### Exercise
In the data, extract each line that holds the string "random".

### Records
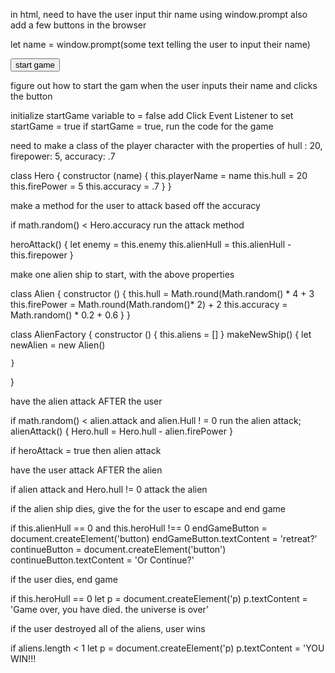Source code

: in html, need to have the user input thir name using window.prompt
also add a few buttons in the browser

let name = window.prompt(some text telling the user to input their name)

<button>start game</button>

figure out how to start the gam when the user inputs their name and clicks the button

initialize startGame variable to = false
add Click Event Listener to set startGame = true
if startGame = true, run the code for the game

need to make a class of the player character with the properties
of hull : 20, firepower: 5, accuracy: .7

class Hero {
    constructor (name) {
        this.playerName = name
        this.hull = 20
        this.firePower = 5
        this.accuracy = .7
    }
}

make a method for the user to attack based off the accuracy

if math.random() < Hero.accuracy run the attack method

heroAttack() {
    let enemy = this.enemy
    this.alienHull = this.alienHull - this.firepower
}

make one alien ship to start, with the above properties

class Alien {
    constructor () {
        this.hull = Math.round(Math.random() * 4 + 3
        this.firePower = Math.round(Math.random()* 2) + 2
        this.accuracy = Math.random() * 0.2 + 0.6
    }
}

class AlienFactory {
    constructor () {
        this.aliens = []
    }
    makeNewShip() {
        let newAlien = new Alien()
        
    }
}

have the alien attack AFTER the user

if math.random() < alien.attack and alien.Hull ! = 0 run the alien attack;
alienAttack() {
     Hero.hull = Hero.hull - alien.firePower
}

if heroAttack = true
then alien attack

have the user attack AFTER the alien

if alien attack and Hero.hull != 0 attack the alien

if the alien ship dies, give the for the user to escape and end game

if this.alienHull == 0 and this.heroHull !== 0
endGameButton = document.createElement('button)
endGameButton.textContent = 'retreat?'
continueButton = document.createElement('button')
continueButton.textContent = 'Or Continue?'

if the user dies, end game

if this.heroHull == 0
let p = document.createElement('p)
p.textContent = 'Game over, you have died. the universe is over'

if the user destroyed all of the aliens, user wins

if aliens.length < 1
let p = document.createElement('p)
p.textContent = 'YOU WIN!!!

### Response below
if math.random() < Hero.accuracy run the attack method
        this.hull = Math.round(Math.random() * 4 + 3
        this.firePower = Math.round(Math.random()* 2) + 2
        this.accuracy = Math.random() * 0.2 + 0.6
if math.random() < alien.attack and alien.Hull ! = 0 run the alien attack;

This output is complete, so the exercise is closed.